VICTORIA.— Ya lo creo que iré. ¡Valiente cuidado me dan a mí travesuras de chiquillos! GABRIELA.— Ya no puedo, no puedo atender a tantas cosas. (Revolviendo precipitadamente la cesta de costura, saca hilo y aguja y se cose el delantal.) ¿Sabes, papá, lo que hizo Pepito? Pues meter las dos manos en un plato de natillas, y después ir marcando uno a uno todos los muebles del comedor.
MONCADA.— Ja, ja...
HUGUET.— ¡Qué mono! GABRIELA.— Merceditas, a quien no puedo quitar la costumbre de hablar como un carretero, me ha llamado... No lo puedo decir. (Todos sueltan la risa.) Y Pepito, cuando le pongo de rodillas por no saber la lección, se entretiene en arrancar las hojas de la Gramática... para poner rabos a las moscas.
HUGUET.— Lo mismo hacía yo.
MONCADA.— Y yo.
GABRIELA.— Y a todas estas, la institutriz pone morros, y Celedonia riñe con el ama, y esta se atufa y me amenaza con irse; y se presenta el marido perdonándonos la vida... En fin, que tengo ya la cabeza como un bombo.

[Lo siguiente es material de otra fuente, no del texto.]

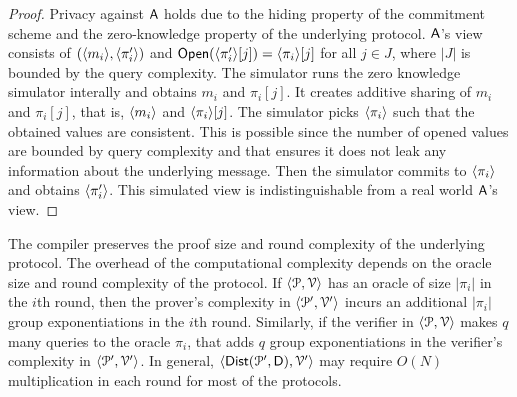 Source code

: \begin{proof}
	Privacy against $\mathsf{A}$ holds due to the hiding property of the commitment scheme and the zero-knowledge property of the underlying protocol. $\mathsf{A}$'s view consists of $(\langle m_i \rangle, \langle \pi'_i \rangle)$ and $\mathsf{Open}(\langle \pi'_i \rangle[j]) = \langle \pi_i \rangle[j]$ for all $j \in J$, where $|J|$ is bounded by the query complexity. 
	The simulator runs the zero knowledge simulator interally and obtains $m_i$ and $\pi_i[j]$. It creates additive sharing of $m_i$ and $\pi_i[j]$, that is, $\langle m_i \rangle$ and $\langle \pi_i \rangle[j]$. The simulator picks $\langle \pi_i \rangle$ such that the obtained values are consistent. This is possible since the number of opened values are bounded by query complexity and that ensures it does not leak any information about the underlying message. Then the simulator commits to $\langle \pi_i \rangle$ and obtains $\langle \pi'_i \rangle$. This simulated view is indistinguishable from a real world $\mathsf{A}$'s view.
\end{proof}

The compiler preserves the proof size and round complexity of the underlying protocol. The overhead of the computational complexity depends on the oracle size and round complexity of the protocol. If $\langle \mathcal{P},\mathcal{V}\rangle$ has an oracle of size $|\pi_i|$ in the $i$th round, then the prover's complexity in $\langle \mathcal{P}',\mathcal{V}'\rangle$ incurs an additional $|\pi_i|$ group exponentiations in the $i$th round. Similarly, if the verifier in $\langle \mathcal{P},\mathcal{V}\rangle$ makes $q$ many queries to the oracle $\pi_i$, that adds $q$ group exponentiations in the verifier's complexity in $\langle \mathcal{P}',\mathcal{V}'\rangle$. In general, $\langle \mathsf{Dist}(\mathcal{P}', \mathsf{D}),\mathcal{V}'\rangle$ may require $O(N)$ multiplication in each round for most of the protocols.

VICTORIA.— (bromeando.) ¿Quieres apostar a que voy yo y todo lo arreglo? GABRIELA.— Pues anda, anda... Te cedo la plaza. A ti todo te parece facilísimo.
VICTORIA.— Todo no, eso sí, porque lo es.
GABRIELA.— Quisiera yo verte aquí... (Acabando la costura y cortando el hilo con los dientes.) Para estos trajines, tienes tú demasiado... espíritu... ¡Ay, es un gran comodín eso del espíritu, y hacer todas las cosas con el pensamiento, en vez de hacerlas con las manos, con estas! VICTORIA.— Yo también tengo manos. (Con viveza las dos.) GABRIELA.— No es censura... pero hay que probarse.
VICTORIA.— Probarse, sí.
GABRIELA.— En la vida práctica.
VICTORIA.— En ella estoy.
HUGUET.— (interponiéndose.) Vamos, no riñan por cual de las dos vale más.
Ambas son excelentes, inapreciables, cada cual en su hechura y estilo.
GABRIELA.— (riendo.) Si no reñimos... ¡Pero qué tonto! MONCADA.— ¿Reñir mis hijas? Nunca.
HUGUET.— (Aquí están las dos, la divina y la humana. Ninguna de las dos le sirve para nada. ¡Pobre Juan!) MONCADA.— (a Huguet.) No nos descuidemos, Facundo, por si viene...
HUGUET.— ¿Tienes ahí la titulación de los terrenos de la fábrica? MONCADA.— Creo que sí.
HUGUET.— Pues examinémosla.
MONCADA.— Vamos... (Dirigiéndose al despacho.) Preparémonos para la decapitación.